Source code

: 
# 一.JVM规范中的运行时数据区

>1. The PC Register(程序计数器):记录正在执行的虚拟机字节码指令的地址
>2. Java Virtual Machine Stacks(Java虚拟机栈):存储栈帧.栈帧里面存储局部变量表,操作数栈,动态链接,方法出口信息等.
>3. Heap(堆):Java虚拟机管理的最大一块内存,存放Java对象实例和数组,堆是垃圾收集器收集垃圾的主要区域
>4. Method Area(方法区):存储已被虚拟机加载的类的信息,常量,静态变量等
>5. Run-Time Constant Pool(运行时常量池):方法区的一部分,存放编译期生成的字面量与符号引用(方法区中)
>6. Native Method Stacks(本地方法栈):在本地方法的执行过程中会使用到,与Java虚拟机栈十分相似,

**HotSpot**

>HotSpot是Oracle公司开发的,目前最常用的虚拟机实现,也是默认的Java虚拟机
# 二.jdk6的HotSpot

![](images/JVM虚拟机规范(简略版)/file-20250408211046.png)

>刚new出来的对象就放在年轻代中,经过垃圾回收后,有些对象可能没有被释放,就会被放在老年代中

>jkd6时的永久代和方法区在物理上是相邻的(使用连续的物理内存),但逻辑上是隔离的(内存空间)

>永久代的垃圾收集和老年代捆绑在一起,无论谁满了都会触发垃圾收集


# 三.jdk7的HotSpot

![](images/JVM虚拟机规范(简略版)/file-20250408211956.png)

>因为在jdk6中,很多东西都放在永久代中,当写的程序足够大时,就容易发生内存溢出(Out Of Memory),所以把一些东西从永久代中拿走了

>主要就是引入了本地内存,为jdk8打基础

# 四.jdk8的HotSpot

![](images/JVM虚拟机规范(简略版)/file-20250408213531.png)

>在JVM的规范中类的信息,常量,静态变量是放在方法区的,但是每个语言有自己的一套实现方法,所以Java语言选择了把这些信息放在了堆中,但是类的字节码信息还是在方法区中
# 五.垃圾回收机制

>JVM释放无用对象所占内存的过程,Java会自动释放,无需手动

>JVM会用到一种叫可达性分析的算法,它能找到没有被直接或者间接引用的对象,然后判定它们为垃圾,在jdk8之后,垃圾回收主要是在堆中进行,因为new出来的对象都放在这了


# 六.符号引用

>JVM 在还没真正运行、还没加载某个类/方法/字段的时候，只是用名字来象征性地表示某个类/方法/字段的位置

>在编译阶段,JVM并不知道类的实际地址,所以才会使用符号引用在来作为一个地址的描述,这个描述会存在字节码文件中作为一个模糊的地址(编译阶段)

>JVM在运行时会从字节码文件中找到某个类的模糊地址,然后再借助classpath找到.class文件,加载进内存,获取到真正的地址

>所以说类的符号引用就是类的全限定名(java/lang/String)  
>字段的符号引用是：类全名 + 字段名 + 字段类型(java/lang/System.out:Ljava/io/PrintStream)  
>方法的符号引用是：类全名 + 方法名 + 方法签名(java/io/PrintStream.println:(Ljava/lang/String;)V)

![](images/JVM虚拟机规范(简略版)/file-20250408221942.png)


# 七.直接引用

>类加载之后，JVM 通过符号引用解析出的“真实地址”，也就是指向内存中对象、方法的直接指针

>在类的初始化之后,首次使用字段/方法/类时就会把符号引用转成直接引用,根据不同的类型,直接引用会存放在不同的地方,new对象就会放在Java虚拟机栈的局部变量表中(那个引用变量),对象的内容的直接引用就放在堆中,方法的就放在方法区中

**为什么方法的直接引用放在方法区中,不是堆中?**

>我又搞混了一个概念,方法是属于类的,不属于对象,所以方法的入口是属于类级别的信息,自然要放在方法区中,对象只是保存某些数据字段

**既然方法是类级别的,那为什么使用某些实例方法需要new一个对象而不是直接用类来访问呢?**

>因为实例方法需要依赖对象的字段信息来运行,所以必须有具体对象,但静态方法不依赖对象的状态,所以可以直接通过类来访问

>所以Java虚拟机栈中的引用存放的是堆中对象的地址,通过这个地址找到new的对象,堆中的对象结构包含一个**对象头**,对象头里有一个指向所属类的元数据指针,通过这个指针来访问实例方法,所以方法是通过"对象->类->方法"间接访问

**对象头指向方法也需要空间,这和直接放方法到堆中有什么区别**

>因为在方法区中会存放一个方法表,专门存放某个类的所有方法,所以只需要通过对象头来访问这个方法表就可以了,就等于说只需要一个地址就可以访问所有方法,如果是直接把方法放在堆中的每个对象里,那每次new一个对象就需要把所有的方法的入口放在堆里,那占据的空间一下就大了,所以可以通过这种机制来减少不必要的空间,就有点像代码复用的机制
━━━━━━━━━━━━━━━━
Scan the data above for the word "lang" and report every line where it is found.

>所以说类的符号引用就是类的全限定名(java/lang/String)  
>字段的符号引用是：类全名 + 字段名 + 字段类型(java/lang/System.out:Ljava/io/PrintStream)  
>方法的符号引用是：类全名 + 方法名 + 方法签名(java/io/PrintStream.println:(Ljava/lang/String;)V)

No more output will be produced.